== Segment start ==

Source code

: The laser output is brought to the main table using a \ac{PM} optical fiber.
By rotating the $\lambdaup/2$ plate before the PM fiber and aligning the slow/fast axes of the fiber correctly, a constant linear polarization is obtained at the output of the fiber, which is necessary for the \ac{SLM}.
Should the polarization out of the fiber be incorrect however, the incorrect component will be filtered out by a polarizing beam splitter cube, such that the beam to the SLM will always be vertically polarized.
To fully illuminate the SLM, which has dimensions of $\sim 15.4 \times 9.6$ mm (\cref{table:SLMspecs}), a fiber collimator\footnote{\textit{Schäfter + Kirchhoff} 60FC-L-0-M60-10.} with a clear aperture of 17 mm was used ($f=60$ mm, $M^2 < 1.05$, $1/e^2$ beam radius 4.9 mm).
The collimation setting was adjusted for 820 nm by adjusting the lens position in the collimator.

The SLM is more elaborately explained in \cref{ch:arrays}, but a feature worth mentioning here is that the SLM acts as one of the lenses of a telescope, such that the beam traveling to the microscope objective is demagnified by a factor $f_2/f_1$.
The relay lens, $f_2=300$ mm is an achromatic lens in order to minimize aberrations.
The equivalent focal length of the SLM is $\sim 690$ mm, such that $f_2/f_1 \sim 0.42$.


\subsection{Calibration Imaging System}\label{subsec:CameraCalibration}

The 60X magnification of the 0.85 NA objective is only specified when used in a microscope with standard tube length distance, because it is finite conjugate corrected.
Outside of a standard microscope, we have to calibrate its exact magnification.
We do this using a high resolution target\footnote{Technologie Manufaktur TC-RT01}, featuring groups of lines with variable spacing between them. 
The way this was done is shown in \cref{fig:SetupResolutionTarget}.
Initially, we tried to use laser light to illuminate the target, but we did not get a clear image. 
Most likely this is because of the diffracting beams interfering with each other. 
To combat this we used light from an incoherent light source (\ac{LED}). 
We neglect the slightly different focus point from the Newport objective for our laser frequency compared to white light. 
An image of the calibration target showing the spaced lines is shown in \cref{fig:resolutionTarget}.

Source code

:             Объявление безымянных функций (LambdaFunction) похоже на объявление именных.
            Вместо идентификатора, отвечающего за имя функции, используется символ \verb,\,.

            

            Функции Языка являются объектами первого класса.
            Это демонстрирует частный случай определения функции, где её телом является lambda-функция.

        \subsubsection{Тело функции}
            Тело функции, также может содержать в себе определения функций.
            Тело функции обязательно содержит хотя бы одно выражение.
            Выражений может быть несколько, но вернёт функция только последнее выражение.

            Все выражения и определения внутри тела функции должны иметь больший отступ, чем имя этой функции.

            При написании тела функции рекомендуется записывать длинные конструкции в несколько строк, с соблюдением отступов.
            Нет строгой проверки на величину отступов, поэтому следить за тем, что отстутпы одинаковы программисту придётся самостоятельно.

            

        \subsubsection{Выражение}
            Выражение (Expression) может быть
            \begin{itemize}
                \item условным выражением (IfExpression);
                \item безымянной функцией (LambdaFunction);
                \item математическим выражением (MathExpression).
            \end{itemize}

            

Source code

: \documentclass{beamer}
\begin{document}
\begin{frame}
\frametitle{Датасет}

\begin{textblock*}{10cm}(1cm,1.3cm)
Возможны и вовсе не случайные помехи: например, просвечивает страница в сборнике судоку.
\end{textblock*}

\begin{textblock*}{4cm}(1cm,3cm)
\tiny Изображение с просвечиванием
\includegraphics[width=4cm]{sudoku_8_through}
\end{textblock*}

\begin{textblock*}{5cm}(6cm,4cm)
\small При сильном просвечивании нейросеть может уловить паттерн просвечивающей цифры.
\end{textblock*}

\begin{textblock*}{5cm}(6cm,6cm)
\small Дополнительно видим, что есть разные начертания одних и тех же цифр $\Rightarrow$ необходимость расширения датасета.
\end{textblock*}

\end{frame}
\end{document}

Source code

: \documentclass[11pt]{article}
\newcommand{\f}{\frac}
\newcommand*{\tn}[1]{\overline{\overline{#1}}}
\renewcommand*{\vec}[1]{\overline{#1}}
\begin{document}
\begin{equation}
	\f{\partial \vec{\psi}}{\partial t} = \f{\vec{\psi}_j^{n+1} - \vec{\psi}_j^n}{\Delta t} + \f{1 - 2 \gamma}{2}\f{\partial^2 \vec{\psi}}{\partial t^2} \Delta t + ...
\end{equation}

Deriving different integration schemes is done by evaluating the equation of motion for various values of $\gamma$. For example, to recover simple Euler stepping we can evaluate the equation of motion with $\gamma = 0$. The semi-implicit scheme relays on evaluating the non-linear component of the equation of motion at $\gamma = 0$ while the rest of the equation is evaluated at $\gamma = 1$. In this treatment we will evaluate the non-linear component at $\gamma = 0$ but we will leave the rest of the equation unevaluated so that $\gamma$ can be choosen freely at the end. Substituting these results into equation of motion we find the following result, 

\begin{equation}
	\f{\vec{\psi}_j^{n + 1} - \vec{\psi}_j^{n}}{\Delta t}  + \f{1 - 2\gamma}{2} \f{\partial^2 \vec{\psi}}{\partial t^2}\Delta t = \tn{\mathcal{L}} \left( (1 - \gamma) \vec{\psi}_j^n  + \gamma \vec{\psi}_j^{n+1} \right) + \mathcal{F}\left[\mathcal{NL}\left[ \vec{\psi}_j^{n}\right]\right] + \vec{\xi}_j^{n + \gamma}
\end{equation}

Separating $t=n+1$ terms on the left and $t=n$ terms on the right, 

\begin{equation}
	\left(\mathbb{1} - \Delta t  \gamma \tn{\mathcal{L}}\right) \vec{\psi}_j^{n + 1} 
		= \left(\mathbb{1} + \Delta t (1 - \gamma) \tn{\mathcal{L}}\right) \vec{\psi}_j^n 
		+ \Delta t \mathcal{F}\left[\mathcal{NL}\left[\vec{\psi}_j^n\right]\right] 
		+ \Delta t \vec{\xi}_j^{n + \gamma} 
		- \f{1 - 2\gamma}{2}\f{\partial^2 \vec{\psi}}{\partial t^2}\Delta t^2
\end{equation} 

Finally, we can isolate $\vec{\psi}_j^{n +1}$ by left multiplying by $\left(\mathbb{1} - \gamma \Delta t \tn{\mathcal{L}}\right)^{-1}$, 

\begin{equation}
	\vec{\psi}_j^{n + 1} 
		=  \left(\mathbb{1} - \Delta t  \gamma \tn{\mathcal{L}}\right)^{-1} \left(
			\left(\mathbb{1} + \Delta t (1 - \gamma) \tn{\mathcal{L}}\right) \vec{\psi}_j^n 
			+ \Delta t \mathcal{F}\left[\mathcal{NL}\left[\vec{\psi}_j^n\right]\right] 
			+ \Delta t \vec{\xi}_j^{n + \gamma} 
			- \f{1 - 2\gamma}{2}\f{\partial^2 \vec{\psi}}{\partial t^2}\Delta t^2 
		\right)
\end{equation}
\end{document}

== Segment end ==

* **Aim of the exercise**:
Return exactly the lines from the beginning of the data above through the one containing "The collimation setting", please. Include both end lines and add nothing else.

* **Solution**:
Source code

: The laser output is brought to the main table using a \ac{PM} optical fiber.
By rotating the $\lambdaup/2$ plate before the PM fiber and aligning the slow/fast axes of the fiber correctly, a constant linear polarization is obtained at the output of the fiber, which is necessary for the \ac{SLM}.
Should the polarization out of the fiber be incorrect however, the incorrect component will be filtered out by a polarizing beam splitter cube, such that the beam to the SLM will always be vertically polarized.
To fully illuminate the SLM, which has dimensions of $\sim 15.4 \times 9.6$ mm (\cref{table:SLMspecs}), a fiber collimator\footnote{\textit{Schäfter + Kirchhoff} 60FC-L-0-M60-10.} with a clear aperture of 17 mm was used ($f=60$ mm, $M^2 < 1.05$, $1/e^2$ beam radius 4.9 mm).
The collimation setting was adjusted for 820 nm by adjusting the lens position in the collimator.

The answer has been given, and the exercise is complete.